Le Vif/L’Express a réuni six visages de la nouvelle scène féminine française qui modernisent la chanson de variété en bousculant l' »amour-toujours ».

Elles sont les nouvelles guerrières de cette french pop rétro futuriste qui prend sa source dans le courant yéyé époque Françoise Hardy ou dans la variété des années 1980 façon Gall-Berger. Le Vif/L’Express les a rassemblées pour une photo sur la péniche-concert Flow, à Paris, où elles se sont parfois produites. Rapidement, les vannes et les confidences fusent sous leurs franges bien lissées. Ces vingt- trentenaires, toutes auteures-compositrices, partagent souvent la même scène – réunies par l’une des six, Cléa Vincent – et les mêmes amis. Clara Luciani chante avec La Femme, un groupe produit par Samy Osta, qui a fondé un label avec Anna Jean. Il arrive que l’une (Juliette Armanet) écrive pour l’autre (Fishbach). On les a entendues sur des morceaux de Julien Doré (Juliette), Etienne Daho (Calypso Valois), Bernard Lavilliers (Fishbach) ou Nekfeu (Clara). Leurs propres chansons courent sur les ondes et leurs premiers albums, déjà dans les bacs ou à venir prochainement, créent l’événement.

Fishbach, vies hantées

Son parcours. Elle quitte l’école à 15 ans, puis c’est la ronde des petits boulots: vendeuse de chaussures, photographe sportive, guide au château de Vincennes (à l’est de Paris)… « J’ai commencé à chanter comme en exutoire. J’avais des choses à dire et à dire fort », lance (Flora) Fishbach en rappelant ses débuts à Charleville-Mézières (Ardennes), sa ville natale, dans un duo de rock brut. Depuis, chacune de ses prestations fait date et la fièvre Fishbach monte depuis un an: Prix Inouï du Printemps de Bourges; lauréate du Fair; une création aux Transmusicales de Rennes qui a fait date.
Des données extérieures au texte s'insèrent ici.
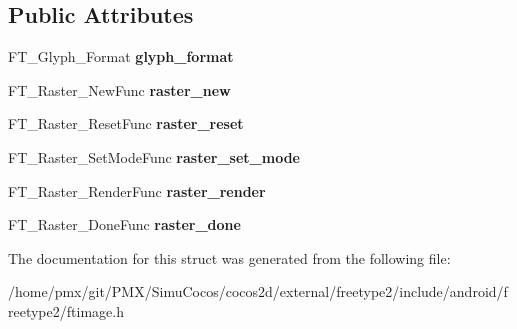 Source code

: \subsection*{Public Attributes}
\begin{DoxyCompactItemize}
\item 
\mbox{\label{structFT__Raster__Funcs___a741b43afa16f1f1b7f633cebd9f1d6a9}} 
F\+T\+\_\+\+Glyph\+\_\+\+Format {\bfseries glyph\+\_\+format}
\item 
\mbox{\label{structFT__Raster__Funcs___a31c9df9af6636df8a17a11bcd921b6a4}} 
F\+T\+\_\+\+Raster\+\_\+\+New\+Func {\bfseries raster\+\_\+new}
\item 
\mbox{\label{structFT__Raster__Funcs___a91e9decd6066090a5f306f33f9815d39}} 
F\+T\+\_\+\+Raster\+\_\+\+Reset\+Func {\bfseries raster\+\_\+reset}
\item 
\mbox{\label{structFT__Raster__Funcs___a3b37c781e54cf933cb60f57f2d45b32c}} 
F\+T\+\_\+\+Raster\+\_\+\+Set\+Mode\+Func {\bfseries raster\+\_\+set\+\_\+mode}
\item 
\mbox{\label{structFT__Raster__Funcs___a7479a3def4522ce2667d6772e7bb96a5}} 
F\+T\+\_\+\+Raster\+\_\+\+Render\+Func {\bfseries raster\+\_\+render}
\item 
\mbox{\label{structFT__Raster__Funcs___aecfd50bb6567d4442c997467cd68c857}} 
F\+T\+\_\+\+Raster\+\_\+\+Done\+Func {\bfseries raster\+\_\+done}
\end{DoxyCompactItemize}


The documentation for this struct was generated from the following file\+:\begin{DoxyCompactItemize}
\item 
/home/pmx/git/\+P\+M\+X/\+Simu\+Cocos/cocos2d/external/freetype2/include/android/freetype2/ftimage.\+h\end{DoxyCompactItemize}

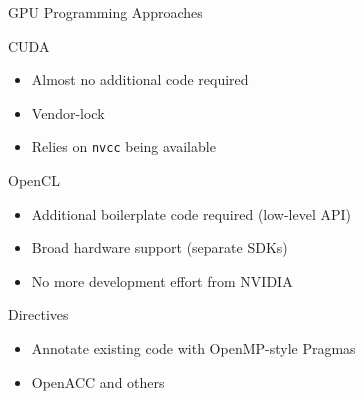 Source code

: \begin{frame}{GPU Programming Approaches}
 
  \begin{block}{CUDA}
   \begin{itemize}
   \item Almost no additional code required
   \item Vendor-lock
   \item Relies on \lstinline|nvcc| being available
  \end{itemize}

  \end{block}

  \begin{block}{OpenCL}
  \begin{itemize}
   \item Additional boilerplate code required (low-level API)
   \item Broad hardware support (separate SDKs)
   \item No more development effort from NVIDIA
  \end{itemize}
  \end{block}

  \begin{block}{Directives}
   \begin{itemize}
    \item Annotate existing code with OpenMP-style Pragmas
    \item OpenACC and others
   \end{itemize}

  \end{block}

\end{frame}



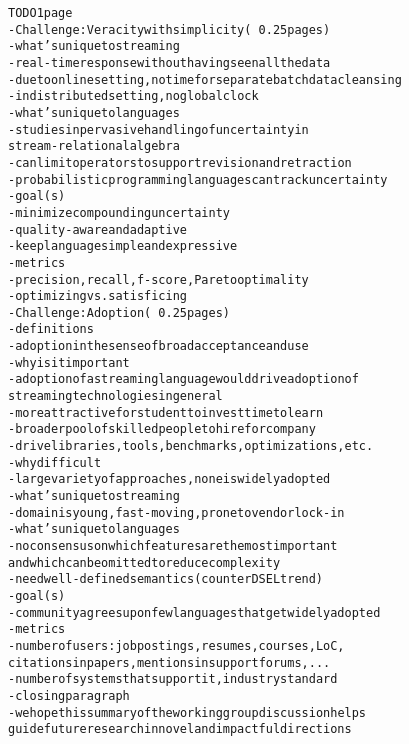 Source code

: \begin{alltt}TODO\scriptsize 1 page
- Challenge: Veracity with simplicity (~0.25 pages)
  - what's unique to streaming
    - real-time response without having seen all the data
    - due to online setting, no time for separate batch data cleansing
    - in distributed setting, no global clock~\cite{lamport_1978}
  - what's unique to languages
    - studies in pervasive handling of uncertainty in
      stream-relational algebra \cite{ali_et_al_2009} \cite{tran_et_al_2010}
    - can limit operators to support revision and retraction
    - probabilistic programming languages can track uncertainty~\cite{gordon_et_al_2014}
  - goal(s)
    - minimize compounding uncertainty
    - quality-aware and adaptive
    - keep language simple and expressive
  - metrics
    - precision, recall, f-score, Pareto optimality
    - optimizing vs. satisficing
- Challenge: Adoption (~0.25 pages)
  - definitions
    - adoption in the sense of broad acceptance and use
  - why is it important
    - adoption of a streaming language would drive adoption of
      streaming technologies in general
    - more attractive for student to invest time to learn
    - broader pool of skilled people to hire for company
    - drive libraries, tools, benchmarks, optimizations, etc.
  - why difficult
    - large variety of approaches, none is widely adopted
  - what's unique to streaming
    - domain is young, fast-moving, prone to vendor lock-in
  - what's unique to languages
    - no consensus on which features are the most important
      and which can be omitted to reduce complexity
    - need well-defined semantics (counter DSEL trend)
  - goal(s)
    - community agrees upon few languages that get widely adopted
  - metrics
    - number of users: job postings, resumes, courses, LoC,
      citations in papers, mentions in support forums, ...
    - number of systems that support it, industry standard
- closing paragraph
  - we hope this summary of the working group discussion helps
    guide future research in novel and impactful directions
\end{alltt}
Ce qu’elle chante.« J’aime faire des voyages musicaux dans le temps: un slow des années 1970, de la variété sentimentale avec des sursauts de folie, des musiques inspirées des jeux vidéo. » Elle en est fan, et aussi de littérature fantastique, d’astronomie. Sa voix d’encre, incantatoire, s’enroule dans des mélodies heurtées, hantées par des chimères et des fantômes: un collègue suicidé, la famille Adams, des hommes broyés. « Je peux paraître froide, je ne le suis pas. D’ailleurs, sur la pochette de mon disque, je me présente fière mais vulnérable. »

Pourquoi Le Vif/L’Express mise sur Fishbach. Unique et multiple, son univers nocturne et bipolaire, rétro et moderne, a du chien et du loup avec ses paradoxes musicaux et sa lumière noire.

  • À ta merci (Entreprise/Sony Music).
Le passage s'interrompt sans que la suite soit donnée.